Um dos principais núcleos da coleção, com 1.600 itens, são as joias de crioula, como eram chamados os acessórios usados por mulheres escravizadas no Brasil dos séculos 18 e 19. São pulseiras de ouro com balangandãs, braceletes também de ouro, colares, anéis e peças de prata com pingentes para serem amarradas na cintura.

Cada um dos penduricalhos tem um significado, pinçado das religiões africanas, muçulmanas ou do catolicismo, numa amostra do sincretismo da cultura brasileira. A figa, por exemplo, simbolizava proteção, de modo que era usada para espantar o mau agouro.

"O Emanoel Araújo via as joias afrobrasileiras como uma manifestação artística fundamental para o entendimento da cultura do país. Era uma joalheira identitária, com elementos e fazer completamente diferentes das joias das mulheres brancas", afirma o joalheiro Rafael Moraes, que conviveu com Araújo e conhecia a sua coleção. "É um estilo de joalheria que não se parece com nada no mundo."

Moraes lembra que Araújo vem de uma família de ourives, o que lhe garantiu desde pequeno a educação do olhar para as joias. Seu pai era um artesão importante na cidade de Santo Amaro da Purificação, na Bahia, e chegou a produzir peças para Maria Bethânia.

Outro núcleo importante da coleção são as esculturas em madeira de santos negros, produzidas por artistas populares no século 18, a exemplo de uma representação de São Benedito das Flores e outra de Santo Antônio com uma criança branca no colo. São peças raras, com lances iniciais a partir de R$ 35 mil.

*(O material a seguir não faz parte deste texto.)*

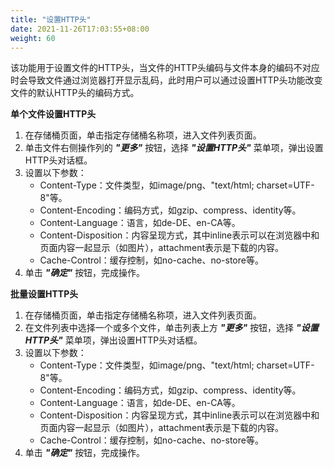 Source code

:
 ```yaml
---
title: "设置HTTP头"
date: 2021-11-26T17:03:55+08:00
weight: 60
---
```


该功能用于设置文件的HTTP头，当文件的HTTP头编码与文件本身的编码不对应时会导致文件通过浏览器打开显示乱码，此时用户可以通过设置HTTP头功能改变文件的默认HTTP头的编码方式。

**单个文件设置HTTP头**

1. 在存储桶页面，单击指定存储桶名称项，进入文件列表页面。 
2. 单击文件右侧操作列的 **_"更多"_** 按钮，选择 **_"设置HTTP头"_** 菜单项，弹出设置HTTP头对话框。
3. 设置以下参数：
   - Content-Type：文件类型，如image/png、"text/html; charset=UTF-8"等。
   - Content-Encoding：编码方式，如gzip、compress、identity等。
   - Content-Language：语言，如de-DE、en-CA等。
   - Content-Disposition：内容呈现方式，其中inline表示可以在浏览器中和页面内容一起显示（如图片），attachment表示是下载的内容。
   - Cache-Control：缓存控制，如no-cache、no-store等。
4. 单击 **_"确定"_** 按钮，完成操作。

**批量设置HTTP头**

1. 在存储桶页面，单击指定存储桶名称项，进入文件列表页面。 
2. 在文件列表中选择一个或多个文件，单击列表上方 **_"更多"_** 按钮，选择 **_"设置HTTP头"_** 菜单项，弹出设置HTTP头对话框。
3. 设置以下参数：
   - Content-Type：文件类型，如image/png、"text/html; charset=UTF-8"等。
   - Content-Encoding：编码方式，如gzip、compress、identity等。
   - Content-Language：语言，如de-DE、en-CA等。
   - Content-Disposition：内容呈现方式，其中inline表示可以在浏览器中和页面内容一起显示（如图片），attachment表示是下载的内容。
   - Cache-Control：缓存控制，如no-cache、no-store等。
4. 单击 **_"确定"_** 按钮，完成操作。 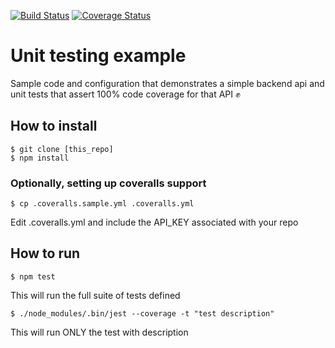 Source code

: [![Build Status](https://travis-ci.org/joinpursuit/unit-testing-example.svg?branch=master)](https://travis-ci.org/joinpursuit/unit-testing-example) [![Coverage Status](https://coveralls.io/repos/github/joinpursuit/unit-testing-example/badge.svg?branch=master)](https://coveralls.io/github/joinpursuit/unit-testing-example?branch=master)

# Unit testing example

Sample code and configuration that demonstrates a simple backend api and unit tests that assert 100% code coverage for that API ✊

## How to install

```
$ git clone [this_repo]
$ npm install
```

### Optionally, setting up coveralls support

```
$ cp .coveralls.sample.yml .coveralls.yml
```

Edit .coveralls.yml and include the API_KEY associated with your repo

## How to run

```
$ npm test
```

This will run the full suite of tests defined

```
$ ./node_modules/.bin/jest --coverage -t "test description"
```

This will run ONLY the test with description
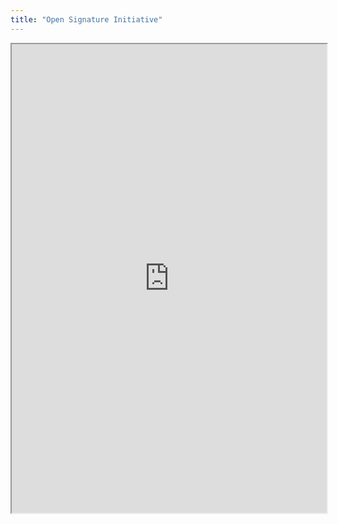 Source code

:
```yaml
---
title: "Open Signature Initiative"
---
```



<iframe height="750" width="100%" src="https://ewelton.github.io/ktest/wiki.html#Open%20Signature%20Initiative"></iframe>
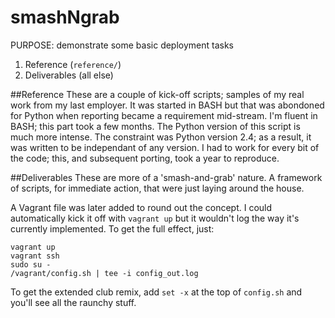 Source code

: smashNgrab
======

PURPOSE: demonstrate some basic deployment tasks

1. Reference (`reference/`)
2. Deliverables (all else)

##Reference
These are a couple of kick-off scripts; samples of my real work from my last employer. It was started in BASH but that was abondoned for Python when reporting became a requirement mid-stream. I'm fluent in BASH; this part took a few months. The Python version of this script is much more intense. The constraint was Python version 2.4; as a result, it was written to be independant of any version. I had to work for every bit of the code; this, and subsequent porting, took a year to reproduce.

##Deliverables
These are more of a 'smash-and-grab' nature. A framework of scripts, for immediate action, that were just laying around the house.

A Vagrant file was later added to round out the concept. I could automatically kick it off with `vagrant up` but it wouldn't log the way it's currently implemented. To get the full effect, just:

```
vagrant up
vagrant ssh
sudo su -
/vagrant/config.sh | tee -i config_out.log
```

To get the extended club remix, add `set -x` at the top of `config.sh` and you'll see all the raunchy stuff.
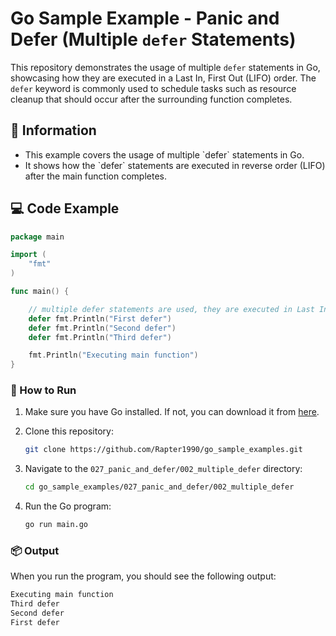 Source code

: # Go Sample Example - Panic and Defer (Multiple `defer` Statements)

This repository demonstrates the usage of multiple `defer` statements in Go, showcasing how they are executed in a Last In, First Out (LIFO) order. The `defer` keyword is commonly used to schedule tasks such as resource cleanup that should occur after the surrounding function completes.

## 📖 Information

<ul style="list-style-type:disc">
  <li>This example covers the usage of multiple `defer` statements in Go.</li>
  <li>It shows how the `defer` statements are executed in reverse order (LIFO) after the main function completes.</li>
</ul>

## 💻 Code Example

```go
package main

import (
	"fmt"
)

func main() {

	// multiple defer statements are used, they are executed in Last In, First Out (LIFO) order
	defer fmt.Println("First defer")
	defer fmt.Println("Second defer")
	defer fmt.Println("Third defer")

	fmt.Println("Executing main function")
}
```

### 🏃 How to Run

1. Make sure you have Go installed. If not, you can download it from [here](https://golang.org/dl/).
2. Clone this repository:

   ```bash
   git clone https://github.com/Rapter1990/go_sample_examples.git
   ```

3. Navigate to the `027_panic_and_defer/002_multiple_defer` directory:

   ```bash
   cd go_sample_examples/027_panic_and_defer/002_multiple_defer
   ```

4. Run the Go program:

   ```bash
   go run main.go
   ```

### 📦 Output

When you run the program, you should see the following output:

```bash
Executing main function
Third defer
Second defer
First defer
``` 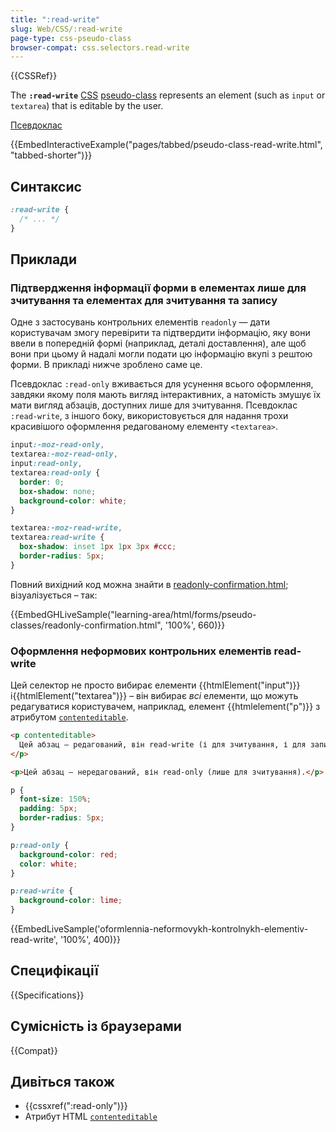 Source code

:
 ```yaml
---
title: ":read-write"
slug: Web/CSS/:read-write
page-type: css-pseudo-class
browser-compat: css.selectors.read-write
---
```


{{CSSRef}}

The **`:read-write`** [CSS](/uk/docs/Web/CSS) [pseudo-class](/uk/docs/Web/CSS/Pseudo-classes) represents an element (such as `input` or `textarea`) that is editable by the user.

[Псевдоклас](/uk/docs/Web/CSS/Pseudo-classes)

{{EmbedInteractiveExample("pages/tabbed/pseudo-class-read-write.html", "tabbed-shorter")}}

## Синтаксис

```css
:read-write {
  /* ... */
}
```

## Приклади

### Підтвердження інформації форми в елементах лише для зчитування та елементах для зчитування та запису

Одне з застосувань контрольних елементів `readonly` — дати користувачам змогу перевірити та підтвердити інформацію, яку вони ввели в попередній формі (наприклад, деталі доставлення), але щоб вони при цьому й надалі могли подати цю інформацію вкупі з рештою форми. В прикладі нижче зроблено саме це.

Псевдоклас `:read-only` вживається для усунення всього оформлення, завдяки якому поля мають вигляд інтерактивних, а натомість змушує їх мати вигляд абзаців, доступних лише для зчитування. Псевдоклас `:read-write`, з іншого боку, використовується для надання трохи красивішого оформлення редагованому елементу `<textarea>`.

```css
input:-moz-read-only,
textarea:-moz-read-only,
input:read-only,
textarea:read-only {
  border: 0;
  box-shadow: none;
  background-color: white;
}

textarea:-moz-read-write,
textarea:read-write {
  box-shadow: inset 1px 1px 3px #ccc;
  border-radius: 5px;
}
```

Повний вихідний код можна знайти в [readonly-confirmation.html](https://github.com/webdoky/learning-area/blob/main/html/forms/pseudo-classes/readonly-confirmation.html); візуалізується – так:

{{EmbedGHLiveSample("learning-area/html/forms/pseudo-classes/readonly-confirmation.html", '100%', 660)}}

### Оформлення неформових контрольних елементів read-write

Цей селектор не просто вибирає елементи {{htmlElement("input")}} і{{htmlElement("textarea")}} – він вибирає _всі_ елементи, що можуть редагуватися користувачем, наприклад, елемент {{htmlelement("p")}} з атрибутом [`contenteditable`](/uk/docs/Web/HTML/Global_attributes#contenteditable).

```html
<p contenteditable>
  Цей абзац – редагований, він read-write (і для зчитування, і для запису).
</p>

<p>Цей абзац – нередагований, він read-only (лише для зчитування).</p>
```

```css
p {
  font-size: 150%;
  padding: 5px;
  border-radius: 5px;
}

p:read-only {
  background-color: red;
  color: white;
}

p:read-write {
  background-color: lime;
}
```

{{EmbedLiveSample('oformlennia-neformovykh-kontrolnykh-elementiv-read-write', '100%', 400)}}

## Специфікації

{{Specifications}}

## Сумісність із браузерами

{{Compat}}

## Дивіться також

- {{cssxref(":read-only")}}
- Атрибут HTML [`contenteditable`](/uk/docs/Web/HTML/Global_attributes#contenteditable)
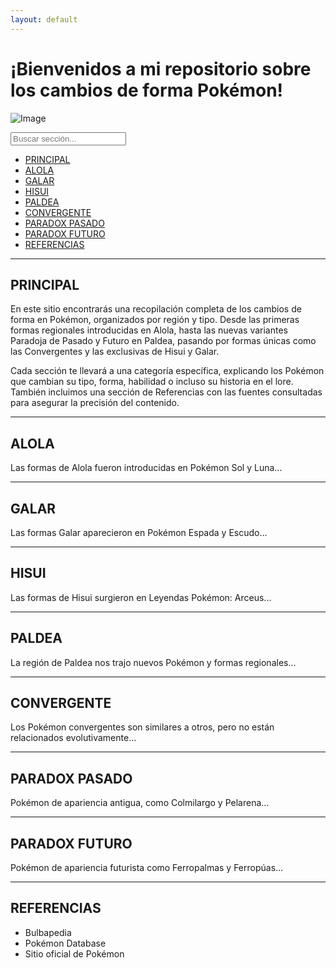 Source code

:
 ```yaml
---
layout: default
---
```


<h1>¡Bienvenidos a mi repositorio sobre los cambios de forma Pokémon!</h1>

![Image](https://github.com/user-attachments/assets/90a6bf1e-c12f-4725-be02-8f9887bde60d)

<input type="text" id="buscador" placeholder="Buscar sección..." onkeyup="buscarSeccion()">
<ul id="lista-secciones">
  <li><a href="#principal">PRINCIPAL</a></li>
  <li><a href="#alola">ALOLA</a></li>
  <li><a href="#galar">GALAR</a></li>
  <li><a href="#hisui">HISUI</a></li>
  <li><a href="#paldea">PALDEA</a></li>
  <li><a href="#convergente">CONVERGENTE</a></li>
  <li><a href="#paradox-pasado">PARADOX PASADO</a></li>
  <li><a href="#paradox-futuro">PARADOX FUTURO</a></li>
  <li><a href="#referencias">REFERENCIAS</a></li>
</ul>

<script>
function buscarSeccion() {
  let input = document.getElementById('buscador').value.toUpperCase();
  let ul = document.getElementById('lista-secciones');
  let li = ul.getElementsByTagName('li');
  for (let i = 0; i < li.length; i++) {
    let a = li[i].getElementsByTagName("a")[0];
    let txt = a.textContent || a.innerText;
    li[i].style.display = txt.toUpperCase().indexOf(input) > -1 ? "" : "none";
  }
}
</script>

---

## <a id="principal"></a>PRINCIPAL

En este sitio encontrarás una recopilación completa de los cambios de forma en Pokémon, organizados por región y tipo. Desde las primeras formas regionales introducidas en Alola, hasta las nuevas variantes Paradoja de Pasado y Futuro en Paldea, pasando por formas únicas como las Convergentes y las exclusivas de Hisui y Galar.

Cada sección te llevará a una categoría específica, explicando los Pokémon que cambian su tipo, forma, habilidad o incluso su historia en el lore. También incluimos una sección de Referencias con las fuentes consultadas para asegurar la precisión del contenido.

---

## <a id="alola"></a>ALOLA

Las formas de Alola fueron introducidas en Pokémon Sol y Luna...

---

## <a id="galar"></a>GALAR

Las formas Galar aparecieron en Pokémon Espada y Escudo...

---

## <a id="hisui"></a>HISUI

Las formas de Hisui surgieron en Leyendas Pokémon: Arceus...

---

## <a id="paldea"></a>PALDEA

La región de Paldea nos trajo nuevos Pokémon y formas regionales...

---

## <a id="convergente"></a>CONVERGENTE

Los Pokémon convergentes son similares a otros, pero no están relacionados evolutivamente...

---

## <a id="paradox-pasado"></a>PARADOX PASADO

Pokémon de apariencia antigua, como Colmilargo y Pelarena...

---

## <a id="paradox-futuro"></a>PARADOX FUTURO

Pokémon de apariencia futurista como Ferropalmas y Ferropúas...

---

## <a id="referencias"></a>REFERENCIAS

- Bulbapedia
- Pokémon Database
- Sitio oficial de Pokémon

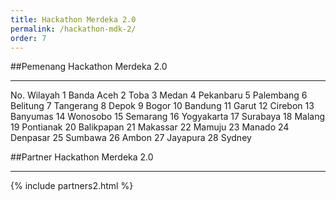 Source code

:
 ```yaml
---
title: Hackathon Merdeka 2.0
permalink: /hackathon-mdk-2/
order: 7
---
```


##Pemenang Hackathon Merdeka 2.0
- - -
No.	Wilayah
1	Banda Aceh
2	Toba
3	Medan
4	Pekanbaru
5	Palembang
6	Belitung
7	Tangerang
8	Depok
9	Bogor
10	Bandung
11	Garut
12	Cirebon
13	Banyumas
14	Wonosobo
15	Semarang
16	Yogyakarta
17	Surabaya
18	Malang
19	Pontianak
20	Balikpapan
21	Makassar
22	Mamuju
23	Manado
24	Denpasar
25	Sumbawa
26	Ambon
27	Jayapura
28	Sydney

##Partner Hackathon Merdeka 2.0
- - -
{% include partners2.html %} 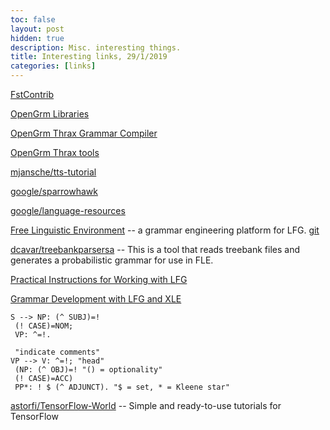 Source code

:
 ```yaml
---
toc: false
layout: post
hidden: true
description: Misc. interesting things.
title: Interesting links, 29/1/2019
categories: [links]
---
```


[FstContrib](http://www.openfst.org/twiki/bin/view/Contrib/FstContrib)

[OpenGrm Libraries](http://www.opengrm.org/twiki/bin/view/GRM/WebHome)

[OpenGrm Thrax Grammar Compiler](http://www.opengrm.org/twiki/bin/view/GRM/ThraxQuickTour)

[OpenGrm Thrax tools](http://www.opengrm.org/twiki/bin/view/Contrib/ThraxContrib)

[mjansche/tts-tutorial](https://github.com/mjansche/tts-tutorial)

[google/sparrowhawk](https://github.com/google/sparrowhawk)

[google/language-resources](https://github.com/google/language-resources)

[Free Linguistic Environment](https://gorilla.linguistlist.org/software/) -- a grammar engineering platform for LFG. [git](https://bitbucket.org/dcavar/fle/src/master/)

[dcavar/treebankparsersa](https://bitbucket.org/dcavar/treebankparsersa/overview) -- This is a tool that reads treebank files and generates a probabilistic grammar for use in FLE.

[Practical Instructions for Working with LFG](http://www.fb10.uni-bremen.de/khwagner/lfg/pdf/wescoat.pdf)

[Grammar Development with LFG and XLE](http://ling.uni-konstanz.de/pages/home/butt/main/material/gd-lesson2.pdf)

```
S --> NP: (^ SUBJ)=!
 (! CASE)=NOM;
 VP: ^=!.

 "indicate comments"
VP --> V: ^=!; "head"
 (NP: (^ OBJ)=! "() = optionality"
 (! CASE)=ACC)
 PP*: ! $ (^ ADJUNCT). "$ = set, * = Kleene star"
```

[astorfi/TensorFlow-World](https://github.com/astorfi/TensorFlow-World) -- Simple and ready-to-use tutorials for TensorFlow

Nenhuma obra de autoria de Araújo será leiloada, e a Bolsa de Arte afirma que vai enviar ao Museu Afro Brasil documentos, cartas e manuscritos de seu fundador que forem encontrados.

O museu no parque Ibirapuera guarda também em comodato 2.800 obras da coleção de Araújo, que não vão a pregão agora mas devem ser vendidas futuramente, segundo Wagner Pozzer, o outro testamenteiro.

Estas obras tem unicidade do ponto de vista museológico e dialogam com o acervo da instituição, e a ideia é que elas sejam compradas em conjunto pelo poder público ou por um mecenas que possa eventualmente doá-las para o Museu Afro Brasil, de acordo com os testamenteiros.